▶ **Material shown**:
=== Begin Enclosure ===

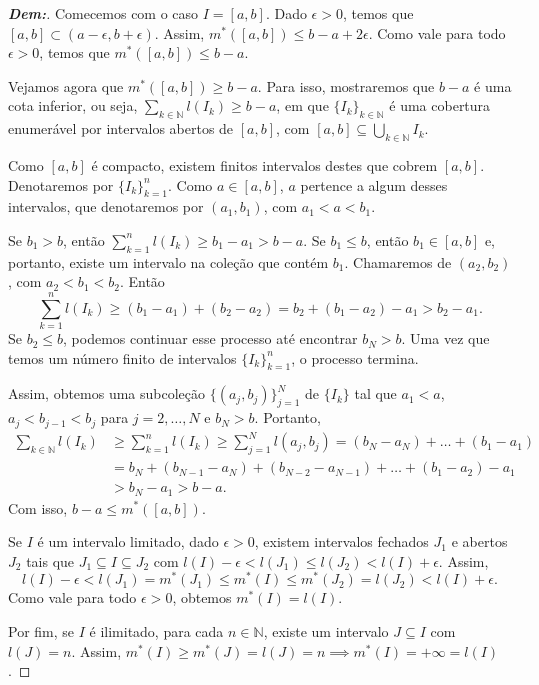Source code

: \begin{proof}[\textbf{Dem:}]
Comecemos com o caso $I = [a,b]$. Dado $\epsilon > 0$, temos que $[a,b] \subset (a-\epsilon, b+\epsilon)$. Assim, $m^*([a,b]) \le b-a+2\epsilon$. Como vale para todo $\epsilon > 0$, temos que $m^*([a,b]) \le b-a$.

Vejamos agora que $m^*([a,b]) \ge b-a$. Para isso, mostraremos que $b-a$ é uma cota inferior, ou seja, $\sum_{k \in \mathbb{N}} l(I_k) \ge b-a$, em que $\{I_k\}_{k \in \mathbb{N}}$ é uma cobertura enumerável por intervalos abertos de $[a,b]$, com $[a,b] \subseteq \bigcup_{k \in \mathbb{N}} I_k$.

Como $[a,b]$ é compacto, existem finitos intervalos destes que cobrem $[a,b]$. Denotaremos por $\{I_k\}_{k=1}^n$. 
Como $a \in [a,b]$, $a$ pertence a algum desses intervalos, que denotaremos por $(a_1, b_1)$, com $a_1 < a < b_1$.

Se $b_1 > b$, então $\sum_{k=1}^n l(I_k) \ge b_1 - a_1 > b - a$.
Se $b_1 \le b$, então $b_1 \in [a,b]$ e, portanto, existe um intervalo na coleção que contém $b_1$. Chamaremos de $(a_2, b_2)$, com $a_2 < b_1 < b_2$. Então
$$ \sum_{k=1}^n l(I_k) \ge (b_1 - a_1) + (b_2 - a_2) = b_2 + (b_1 - a_2) - a_1 > b_2 - a_1. $$
Se $b_2 \le b$, podemos continuar esse processo até encontrar $b_N > b$. Uma vez que temos um número finito de intervalos $\{I_k\}_{k=1}^n$, o processo termina.

Assim, obtemos uma subcoleção $\{(a_j, b_j)\}_{j=1}^N$ de $\{I_k\}$ tal que $a_1 < a$, $a_j < b_{j-1} < b_j$ para $j=2, \dots, N$ e $b_N > b$.
Portanto,
\begin{align*}
    \sum_{k \in \mathbb{N}} l(I_k) &\ge \sum_{k=1}^n l(I_k) \ge \sum_{j=1}^N l(a_j, b_j) = (b_N - a_N) + \dots + (b_1 - a_1) \\
    &= b_N + (b_{N-1} - a_N) + (b_{N-2} - a_{N-1}) + \dots + (b_1 - a_2) - a_1 \\
    &> b_N - a_1 > b - a.
\end{align*}
Com isso, $b-a \le m^*([a,b])$.

Se $I$ é um intervalo limitado, dado $\epsilon > 0$, existem intervalos fechados $J_1$ e abertos $J_2$ tais que $J_1 \subseteq I \subseteq J_2$ com $l(I) - \epsilon < l(J_1) \le l(J_2) < l(I) + \epsilon$.
Assim,
$$ l(I) - \epsilon < l(J_1) = m^*(J_1) \le m^*(I) \le m^*(J_2) = l(J_2) < l(I) + \epsilon. $$
Como vale para todo $\epsilon > 0$, obtemos $m^*(I) = l(I)$.

Por fim, se $I$ é ilimitado, para cada $n \in \mathbb{N}$, existe um intervalo $J \subseteq I$ com $l(J) = n$. Assim, $m^*(I) \ge m^*(J) = l(J) = n \implies m^*(I) = +\infty = l(I)$.
\end{proof}

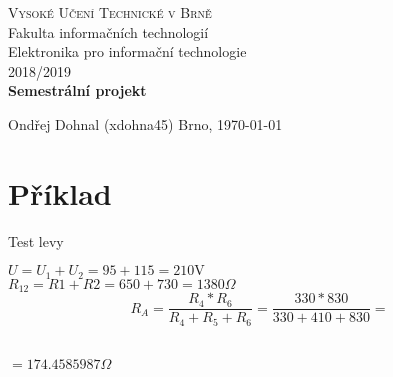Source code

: \documentclass[12pt,a4paper]{article}
\begin{document}
	\begin{titlepage}
		\begin{center}
			\textsc{\LARGE Vysoké Učení Technické v Brně}\\[0.5cm]
			{\LARGE Fakulta informačních technologií }\\[4.0cm]

			\LARGE Elektronika pro informační  technologie\\[0.5cm]
			\textsc{\LARGE 2018/2019}\\[5cm]

			
			\textbf{\LARGE Semestrální projekt}
			\end{center}

			\vfill

			\begin{flushleft} 
				\large
				Ondřej Dohnal (xdohna45)
				\hfill
				Brno, \today
			\end{flushleft}
	\end{titlepage}
\section{Příklad}
\begin{multicols}{2}
\begin{flushleft}
Test levy
\end{flushleft}
\columnbreak
$U=U_1+U_2=95+115=210\mathrm{V}$\\[0.5cm]
$R_{12}=R1+R2=650+730=1380\Omega$
$$R_A=\frac{R_4*R_6}{R_4+R_5+R_6}=\frac{330*830}{330+410+830}=$$\\[-1cm]
\begin{center}
$=174.4585987\Omega$
\end{center}
\end{multicols}
	
\end{document}
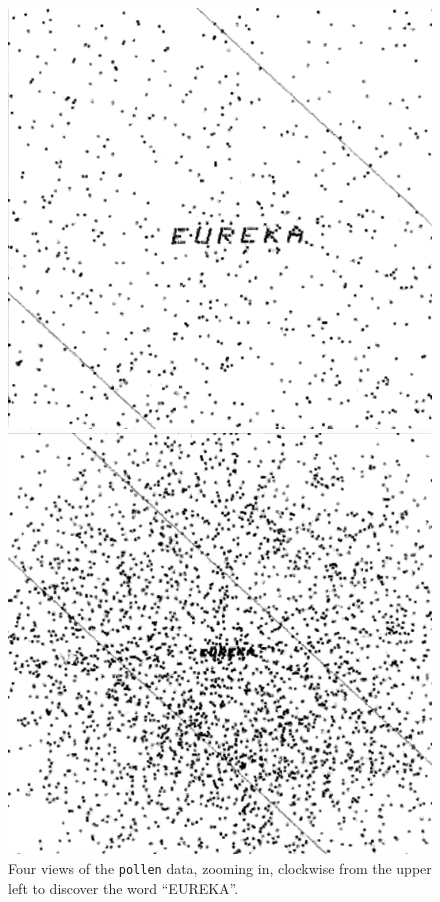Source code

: \documentclass[
  letterpaper,
  10pt,
  krantz2]{krantz}
\begin{document}
\begin{figure}
\newline
\begin{minipage}{0.50\linewidth}
\includegraphics{images/pollen-eureka4.png}\end{minipage}%
%
\begin{minipage}{0.50\linewidth}
\includegraphics{images/pollen-eureka3.png}\end{minipage}%

\caption{\label{fig-pollen-eureka}Four views of the \texttt{pollen}
data, zooming in, clockwise from the upper left to discover the word
``EUREKA''.}

\end{figure}%
\end{document}
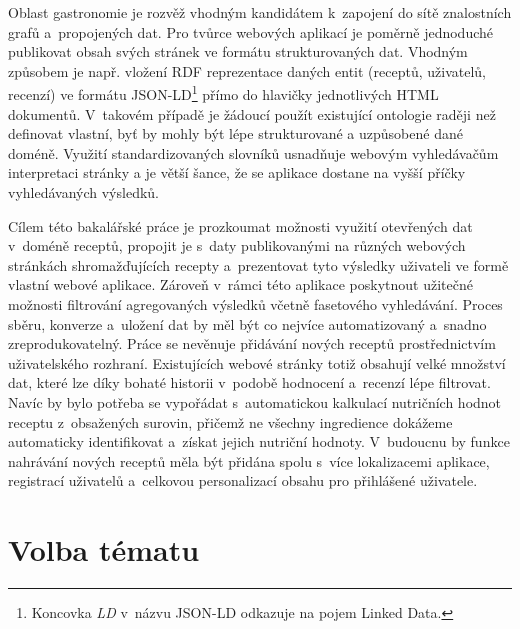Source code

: Oblast gastronomie je rozvěž vhodným kandidátem k~zapojení do sítě znalostních grafů a~propojených dat. Pro tvůrce webových aplikací je poměrně jednoduché publikovat obsah svých stránek ve formátu strukturovaných dat. Vhodným způsobem je např. vložení RDF reprezentace daných entit (receptů, uživatelů, recenzí) ve formátu JSON-LD\footnote{Koncovka \emph{LD} v~názvu JSON-LD odkazuje na pojem Linked Data.} přímo do hlavičky jednotlivých HTML dokumentů. V~takovém případě je žádoucí použít existující ontologie raději než definovat vlastní, byť by mohly být lépe strukturované a uzpůsobené dané doméně. Využití standardizovaných slovníků usnadňuje webovým vyhledávačům interpretaci stránky a je větší šance, že se aplikace dostane na vyšší příčky vyhledávaných výsledků.

Cílem této bakalářské práce je prozkoumat možnosti využití otevřených dat v~doméně receptů, propojit je s~daty publikovanými na různých webových stránkách shromažďujících recepty a~prezentovat tyto výsledky uživateli ve formě vlastní webové aplikace. Zároveň v~rámci této aplikace poskytnout užitečné možnosti filtrování agregovaných výsledků včetně fasetového vyhledávání. Proces sbě\-ru, konverze a~uložení dat by měl být co nejvíce automatizovaný a~snadno zreprodukovatelný. Práce se nevěnuje přidávání nových receptů prostřednictvím uživatelského rozhraní. Existujících webové stránky totiž obsahují velké množství dat, které lze díky bohaté historii v~podobě hodnocení a~recenzí lépe filtrovat. Navíc by bylo potřeba se vypořádat s~automatickou kalkulací nutričních hodnot receptu z~obsažených surovin, přičemž ne všechny ingredience dokážeme automaticky identifikovat a~získat jejich nutriční hodnoty. V~budoucnu by funkce nahrávání nových receptů měla být přidána spolu s~více lokalizacemi aplikace, registrací uživatelů a~celkovou personalizací obsahu pro přihlášené uživatele.

\section*{Volba tématu}
\setcounter{tocdepth}{1}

=== End Enclosure ===

Where does "isso" occur in the data? Copy each line that has it.

Vejamos agora que $m^*([a,b]) \ge b-a$. Para isso, mostraremos que $b-a$ é uma cota inferior, ou seja, $\sum_{k \in \mathbb{N}} l(I_k) \ge b-a$, em que $\{I_k\}_{k \in \mathbb{N}}$ é uma cobertura enumerável por intervalos abertos de $[a,b]$, com $[a,b] \subseteq \bigcup_{k \in \mathbb{N}} I_k$.
Com isso, $b-a \le m^*([a,b])$.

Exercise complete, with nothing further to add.